Yarmuth, the sole Democrat in Kentucky’s eight-member congressional delegation, sounded the alarm about the GOP going into “blow-it-up mode” on Capitol Hill in the new year – with the economy and America’s reputation paying the price.
The US is the only major economy to put a legal limit on how much debt the government can accrue, which is currently set at about $31.4tn. Washington uses that borrowing to pay for everything from government employees’ salaries to military operations, and is expected to need to increase the debt ceiling sometime next year, as it has done dozens of times in the past.
But 2023 will bring a new Congress to Washington where Republicans will have a majority in the House of Representatives – and the party’s leaders have said they will make demands of Joe Biden and the Democrats in exchange for raising the debt ceiling.
“If you’re going to give a person a higher limit, wouldn’t you first say you should change your behavior, so you just don’t keep raising it all the time?” Kevin McCarthy, the chamber’s GOP leader, told CNN in November.
“You shouldn’t just say, ‘Oh, I’m gonna let you keep spending money.’ No household should do that,” he added.
What they will ask for in return for cooperation is unclear. But the No 2 Senate Republican, John Thune, told Bloomberg News the party may demand spending cuts as well as changes to the social security old-age benefit.
With the Senate controlled by Democrats, the debt ceiling is one of the few pieces of leverage the Republican House majority will have over the Biden administration, but the tactic has risks. In 2011, the GOP held out for so long on agreeing to increase the debt ceiling that one of the three main credit agencies, S&P Global Ratings, stripped America of its top score.
McCarthy has insisted that he wouldn’t allow the United States to default – something the White House predicts would cause borrowing costs to rise, the dollar’s value to fall, and countries worldwide to lose faith in the US financial system – perhaps permanently.
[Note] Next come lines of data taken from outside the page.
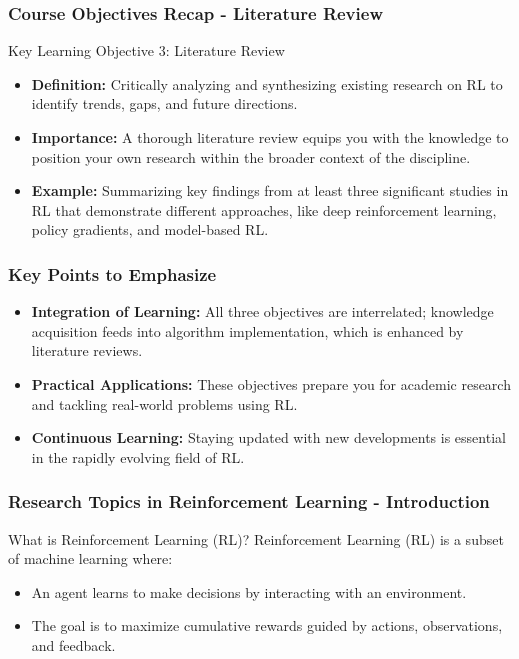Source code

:\documentclass[aspectratio=169]{beamer}
\begin{document}
\begin{frame}[fragile]
    \frametitle{Course Objectives Recap - Literature Review}
    \begin{block}{Key Learning Objective 3: Literature Review}
        \begin{itemize}
            \item \textbf{Definition:} Critically analyzing and synthesizing existing research on RL to identify trends, gaps, and future directions.
            \item \textbf{Importance:} A thorough literature review equips you with the knowledge to position your own research within the broader context of the discipline.
            \item \textbf{Example:} Summarizing key findings from at least three significant studies in RL that demonstrate different approaches, like deep reinforcement learning, policy gradients, and model-based RL.
        \end{itemize}
    \end{block}
\end{frame}

\begin{frame}[fragile]
    \frametitle{Key Points to Emphasize}
    \begin{itemize}
        \item \textbf{Integration of Learning:} All three objectives are interrelated; knowledge acquisition feeds into algorithm implementation, which is enhanced by literature reviews.
        \item \textbf{Practical Applications:} These objectives prepare you for academic research and tackling real-world problems using RL.
        \item \textbf{Continuous Learning:} Staying updated with new developments is essential in the rapidly evolving field of RL.
    \end{itemize}
\end{frame}

\begin{frame}[fragile]
    \frametitle{Research Topics in Reinforcement Learning - Introduction}
    \begin{block}{What is Reinforcement Learning (RL)?}
        Reinforcement Learning (RL) is a subset of machine learning where:
        \begin{itemize}
            \item An agent learns to make decisions by interacting with an environment.
            \item The goal is to maximize cumulative rewards guided by actions, observations, and feedback.
        \end{itemize}
    \end{block}
\end{frame}
\end{document}
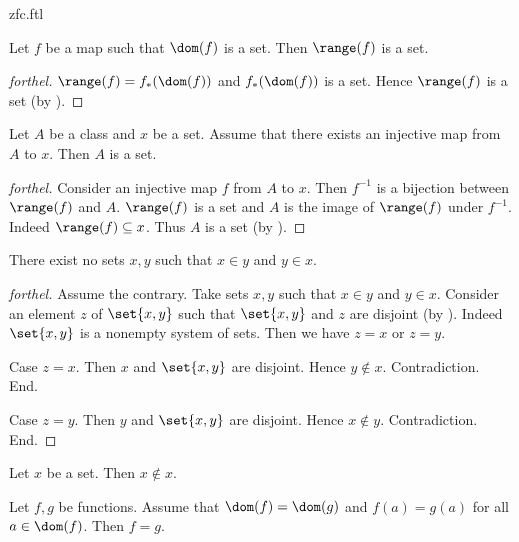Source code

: \documentclass{naproche-library}
\begin{document}
\begin{smodule}[title=ZFC]{zfc.ftl}
\begin{proposition}[forthel,id=FOUNDATIONS_10_7598384349184000]
  Let $f$ be a map such that $\dom(f)$ is a set.
  Then $\range(f)$ is a set.
\end{proposition}
\begin{proof}[forthel]
  $\range(f) = f_{*}(\dom(f))$ and $f_{*}(\dom(f))$ is a set.
  Hence $\range(f)$ is a set (by ).
\end{proof}

\begin{proposition}[forthel,id=FOUNDATIONS_10_8631339572002816]
  Let $A$ be a class and $x$ be a set.
  Assume that there exists an injective map from $A$ to $x$.
  Then $A$ is a set.
\end{proposition}
\begin{proof}[forthel]
  Consider an injective map $f$ from $A$ to $x$.
  Then $f^{-1}$ is a bijection between $\range(f)$ and $A$.
  $\range(f)$ is a set and $A$ is the image of $\range(f)$ under $f^{-1}$.
  Indeed $\range(f) \subseteq x$.
  Thus $A$ is a set (by ).
\end{proof}

\begin{proposition}[forthel,id=FOUNDATIONS_10_8812282138066944]
  There exist no sets $x, y$ such that $x \in y$ and $y \in x$.
\end{proposition}
\begin{proof}[forthel]
  Assume the contrary.
  Take sets $x,y$ such that $x \in y$ and $y \in x$.
  Consider an element $z$ of $\set{x,y}$ such that $\set{x,y}$ and $z$ are disjoint (by ).
  Indeed $\set{x,y}$ is a nonempty system of sets.
  Then we have $z = x$ or $z = y$.

  Case $z = x$.
    Then $x$ and $\set{x,y}$ are disjoint.
    Hence $y \notin x$.
    Contradiction.
  End.

  Case $z = y$.
    Then $y$ and $\set{x,y}$ are disjoint.
    Hence $x \notin y$.
    Contradiction.
  End.
\end{proof}

\begin{corollary}[forthel,id=FOUNDATIONS_10_3086917813927936]
  Let $x$ be a set.
  Then $x \notin x$.
\end{corollary}

\begin{proposition}[forthel,id=FOUNDATIONS_10_4589652321021547]
  Let $f, g$ be functions.
  Assume that $\dom(f) = \dom(g)$ and $f(a) = g(a)$ for all $a \in \dom(f)$.
  Then $f = g$.
\end{proposition}


\end{smodule}
\end{document}
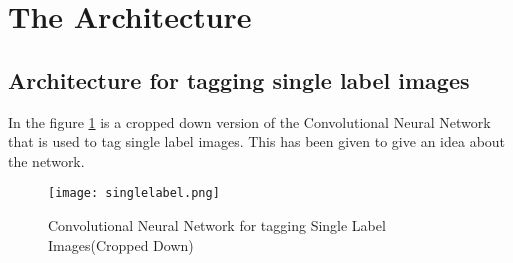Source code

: \section{The Architecture}\label{sec:SysArchi}

\subsection{Architecture for tagging single label images}
In the figure \ref{singlelabel} is a cropped down version of the Convolutional Neural Network that is used to tag single label images. This has been given to give an idea about the network.

\begin{figure}[h!]
  \centering
  \texttt{[image: singlelabel.png]}
  \caption{Convolutional Neural Network for tagging Single Label Images(Cropped Down)} \label{singlelabel}
\end{figure}

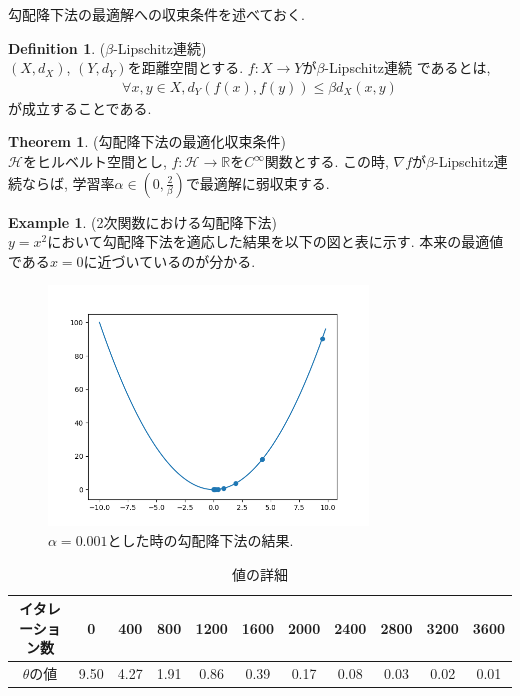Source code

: \documentclass[11pt, a4paper, dvipdfmx]{jsarticle}
\theoremstyle{definition}
\newtheorem{Definition+}[Axiom+]{Definition}
\newtheorem{Theorem+}[Axiom+]{Theorem}
\newtheorem{Example+}[Axiom+]{Example}
\newcommand{\R}{\mathbb{R}}
\newcommand{\Hil}{\mathcal{H}}
\begin{document}
勾配降下法の最適解への収束条件を述べておく.
\begin{Definition+}($\beta$-Lipschitz連続)\\
    $(X, d_{X})$, $(Y, d_{Y})$を距離空間とする. $f:X\to Y$が$\beta$-Lipschitz連続
    であるとは,
    \begin{align*}
        \forall x, y\in X, d_{Y}(f(x), f(y))\leq\beta d_{X}(x, y)
    \end{align*}
    が成立することである.
\end{Definition+}
\begin{Theorem+}(勾配降下法の最適化収束条件)\\
    $\Hil$をヒルベルト空間とし, $f:\Hil\to\R$を$C^{\infty}$関数とする. 
    この時, $\nabla f$が$\beta$-Lipschitz連続ならば, 学習率$\alpha\in\left(0, \frac{2}{\beta}\right)$で最適解に弱収束する.
\end{Theorem+}
\begin{Example+}(2次関数における勾配降下法)\\
    $y = x^2$において勾配降下法を適応した結果を以下の図と表に示す.
    本来の最適値である$x = 0$に近づいているのが分かる.
    \begin{figure}[H]
        \centering
        \includegraphics[width = 8.5cm]{Gradient_Decent.png}
        \caption{$\alpha = 0.001$とした時の勾配降下法の結果.}
    \end{figure}
    \begin{table}[H]
        \centering
        \begin{tabular}{|c|c|c|c|c|c|c|c|c|c|c|}\hline
            イタレーション数 & 0 & 400 & 800 & 1200 & 1600 & 2000 & 2400 & 2800 & 3200 & 3600\\\hline
            $\theta$の値 & 9.50 & 4.27 & 1.91 & 0.86 & 0.39 & 0.17 & 0.08 & 0.03 & 0.02 & 0.01\\\hline
        \end{tabular}
        \caption{値の詳細}
    \end{table}
\end{Example+}
\end{document}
But Yarmuth isn’t so sure. McCarthy wants to be elected speaker of the House next year, but is opposed by a group of the party’s most extreme lawmakers. Whatever promises he makes to them in exchange for their support could set the stage for a debt ceiling standoff that makes history, in the worst possible way.
“I think there are far more of the people who are in the blow-it-up mode than there were then,” Yarmuth said, referring to previous debt ceiling standoffs. “Assuming Kevin McCarthy is speaker, which is quite an assumption right now, he’s not nearly strong enough to manage those extreme elements in his party. He may even, in fact, be one of the extreme elements of the party.”
First elected to the House in 2006 and chair of the committee that plays an important role in drafting the annual budget since 2019, Yarmuth helped get two of the Biden administration’s signature pieces of legislation, the American Rescue Plan and Inflation Reduction Act, through Congress. He opted not to run again in the midterm elections, and will be replaced by fellow Democrat Morgan McGarvey.